▶ **How to complete this task**
Everything from the line containing "[归并排序](https:/" to the last line of the records must be returned verbatim; nothing else belongs in the output.
● ● ● ●
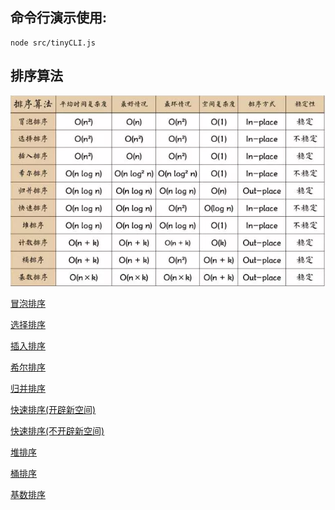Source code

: ## 命令行演示使用:
```
node src/tinyCLI.js
```
## 排序算法
![bigO](https://raw.githubusercontent.com/KyleLan329/algorithmNote/master/bigO.png "bigO")


[冒泡排序](https://github.com/KyleLan329/algorithmNote/blob/master/sort/Bubble_Sort.js)

[选择排序](https://github.com/KyleLan329/algorithmNote/blob/master/sort/Selection_Sort.js)

[插入排序](https://github.com/KyleLan329/algorithmNote/blob/master/sort/Insertion_Sort.js)

[希尔排序](https://github.com/KyleLan329/algorithmNote/blob/master/sort/Shell_Sort.js)

[归并排序](https://github.com/KyleLan329/algorithmNote/blob/master/sort/Merge_Sort.js)

[快速排序(开辟新空间)](https://github.com/KyleLan329/algorithmNote/blob/master/sort/Quick_Sort.js)

[快速排序(不开辟新空间)](https://github.com/KyleLan329/algorithmNote/blob/master/sort/Quick_Sort2.js)

[堆排序](https://github.com/KyleLan329/algorithmNote/blob/master/sort/Heap_Sort.js)

[桶排序](https://github.com/KyleLan329/algorithmNote/blob/master/sort/Bucket_Sort.js)

[基数排序](https://github.com/KyleLan329/algorithmNote/blob/master/sort/Radix_Sort.js)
● ● ● ●
▶ **Exercise solution**
[归并排序](https://github.com/KyleLan329/algorithmNote/blob/master/sort/Merge_Sort.js)

[快速排序(开辟新空间)](https://github.com/KyleLan329/algorithmNote/blob/master/sort/Quick_Sort.js)

[快速排序(不开辟新空间)](https://github.com/KyleLan329/algorithmNote/blob/master/sort/Quick_Sort2.js)

[堆排序](https://github.com/KyleLan329/algorithmNote/blob/master/sort/Heap_Sort.js)

[桶排序](https://github.com/KyleLan329/algorithmNote/blob/master/sort/Bucket_Sort.js)

[基数排序](https://github.com/KyleLan329/algorithmNote/blob/master/sort/Radix_Sort.js)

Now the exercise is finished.